POV’s ‘American Promise’ Explores Race, Class and Opportunity, Monday, Feb. 3, 2014 During Black History Month
Groundbreaking Film Follows Two African-American Boys on a 13-Year Journey
Joe Brewster, Idris Brewster, Miles Brewster and Michèle Stepehnson. Credit: Orrie King.
American Promise spans 13 years as Joe Brewster and Michèle Stephenson, middle-class African-American parents in Brooklyn, N.Y., turn their cameras on their son, Idris, and his best friend, Seun, who make their way through Dalton, one of the most prestigious private schools in the country. Chronicling the boys’ divergent paths from kindergarten through high school graduation, this provocative, intimate documentary presents complicated truths about America’s struggle to come of age on issues of race, class and opportunity.
American Promise, winner of a Special Jury Award at the 2013 Sundance Film Festival, has its national broadcast premiere on Monday, Feb. 3, 2014 at 10 p.m. on the award-winning POV (Point of View) documentary series on PBS. (Check local listings.) Watch the film on POV's website, www.pbs.org/pov/americanpromise, from Feb. 4- March 6, 2014.

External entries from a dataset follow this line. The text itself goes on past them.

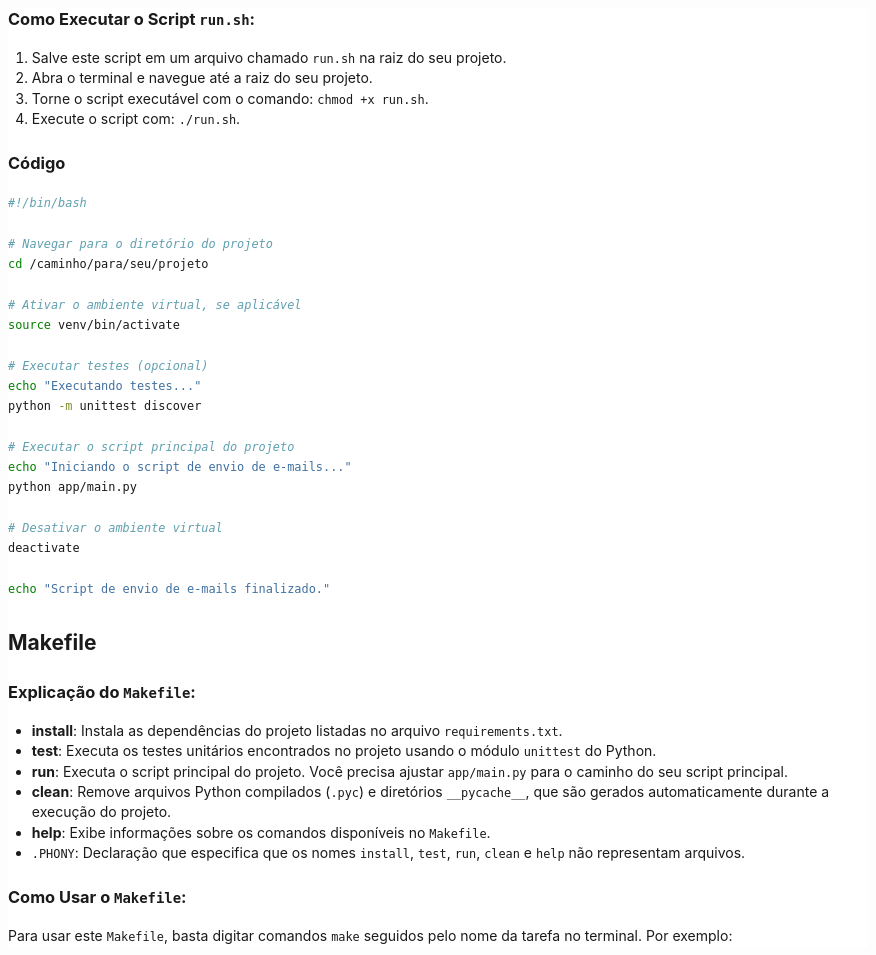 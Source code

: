### Como Executar o Script `run.sh`: 

1. Salve este script em um arquivo chamado `run.sh` na raiz do seu projeto.
2. Abra o terminal e navegue até a raiz do seu projeto. 
3. Torne o script executável com o comando: `chmod +x run.sh`. 
4. Execute o script com: `./run.sh`.

### Código

```sh
#!/bin/bash

# Navegar para o diretório do projeto
cd /caminho/para/seu/projeto

# Ativar o ambiente virtual, se aplicável
source venv/bin/activate

# Executar testes (opcional)
echo "Executando testes..."
python -m unittest discover

# Executar o script principal do projeto
echo "Iniciando o script de envio de e-mails..."
python app/main.py

# Desativar o ambiente virtual
deactivate

echo "Script de envio de e-mails finalizado."
```

## Makefile

### Explicação do `Makefile`:

- **install**: Instala as dependências do projeto listadas no arquivo `requirements.txt`.
- **test**: Executa os testes unitários encontrados no projeto usando o módulo `unittest` do Python.
- **run**: Executa o script principal do projeto. Você precisa ajustar `app/main.py` para o caminho do seu script principal.
- **clean**: Remove arquivos Python compilados (`.pyc`) e diretórios `__pycache__`, que são gerados automaticamente durante a execução do projeto.
- **help**: Exibe informações sobre os comandos disponíveis no `Makefile`.
- `.PHONY`: Declaração que especifica que os nomes `install`, `test`, `run`, `clean` e `help` não representam arquivos.

### Como Usar o `Makefile`:

Para usar este `Makefile`, basta digitar comandos `make` seguidos pelo nome da tarefa no terminal. Por exemplo:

Coinciding with the documentary, Spiegel & Grau has published PROMISES KEPT: Raising Black Boys to Succeed in School and in Life, by Joe Brewster and Michèle Stephenson with Hilary Beard. Where American Promise raises provocative questions, Promises Kept delivers answers, combining insights Joe and Michèle derived from their own experiences with the latest research on closing the black male achievement gap.

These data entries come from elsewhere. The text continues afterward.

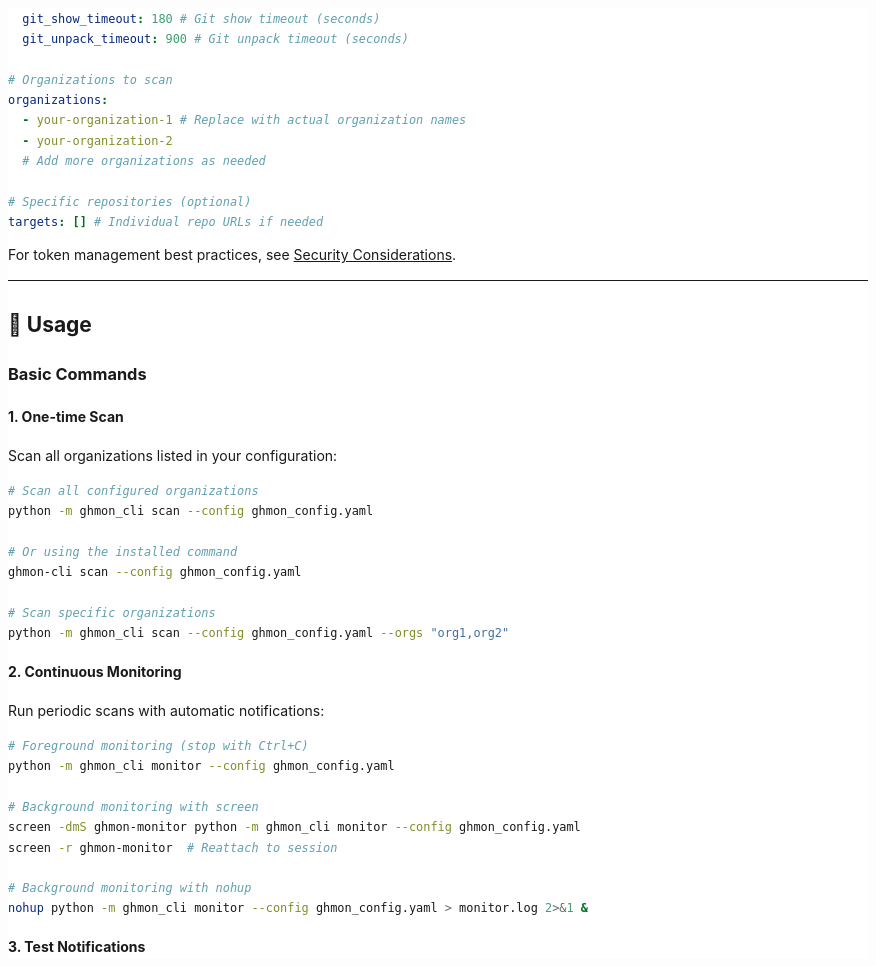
```yaml
  git_show_timeout: 180 # Git show timeout (seconds)
  git_unpack_timeout: 900 # Git unpack timeout (seconds)

# Organizations to scan
organizations:
  - your-organization-1 # Replace with actual organization names
  - your-organization-2
  # Add more organizations as needed

# Specific repositories (optional)
targets: [] # Individual repo URLs if needed
```

For token management best practices, see [Security Considerations](#-security-considerations).

---

## 🔧 Usage

### Basic Commands

#### 1. One-time Scan

Scan all organizations listed in your configuration:

```bash
# Scan all configured organizations
python -m ghmon_cli scan --config ghmon_config.yaml

# Or using the installed command
ghmon-cli scan --config ghmon_config.yaml

# Scan specific organizations
python -m ghmon_cli scan --config ghmon_config.yaml --orgs "org1,org2"
```

#### 2. Continuous Monitoring

Run periodic scans with automatic notifications:

```bash
# Foreground monitoring (stop with Ctrl+C)
python -m ghmon_cli monitor --config ghmon_config.yaml

# Background monitoring with screen
screen -dmS ghmon-monitor python -m ghmon_cli monitor --config ghmon_config.yaml
screen -r ghmon-monitor  # Reattach to session

# Background monitoring with nohup
nohup python -m ghmon_cli monitor --config ghmon_config.yaml > monitor.log 2>&1 &
```

#### 3. Test Notifications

American Promise is part of American Graduate: Let’s Make It Happen, a public media initiative made possible by the Corporation for Public Broadcasting to help communities identify and implement solutions to improve high school graduation rates. Public television stations around the country are planning events to engage their communities in dialogue around key issues and solutions raised in the film. Read more.
“All American families want to give their children the opportunity to succeed. But the truth is, opportunity is just the first step, particularly for families raising black boys. We hope American Promise shines a light on these issues, ” says Stephenson. Adds Brewster, “Our goal is to empower boys, their parents and educators to pursue educational opportunities, especially to help close the black male achievement gap.”
In addition to streaming the full film online, POV's interactive website, features an original video series about black male achievement, an excerpt from the book PROMISES KEPT, interviews with the filmmakers, graphics to share on social media and guides for bringing the film into the classroom and community.
American Promise is a co-production of Rada Film Group, ITVS and POV’s Diverse Voices Project (DVP). ITVS and DVP receive funding from CPB.
About the Filmmakers
Michèle Stephenson, Co-producer/Co-director
A graduate of McGill University and Columbia Law School, Michèle Stephenson uses her background in critical studies, race and human rights to inform her documentary work. Her Panamanian and Haitian heritage has also fueled her passion to tackle stories on communities of color and human rights. An early pioneer in the Web 2.0 revolution, Stephenson used video and the Internet to structure human rights campaigns and train people from around the globe in video Internet advocacy. Her work has appeared on PBS, Showtime, MTV and other outlets. Stephenson’s honors include the Silverdocs Diversity Award and the Henry Hampton Award for Excellence in Film and Digital Media.
Joe Brewster, Co-producer/Co-director
Joe Brewster and his partner, Michèle Stephenson, have produced and directed award-winning feature documentaries and narrative films. Brewster is a Harvard- and Stanford-educated psychiatrist who specializes in organizational analysis, the use of psychoanalytical principals to understand and improve organizations. He moved to New York City in 1985 to pursue media studies in the service of social change. In 1992, Brewster sold his first screenplay to the Jackson/McHenry group under the Warner Bros. imprint. In 1996, he wrote and directed The Keeper, which was an official selection in the dramatic narrative competition section of the Sundance Film Festival and garnered numerous national and international awards, including an Independent Spirit Award nomination.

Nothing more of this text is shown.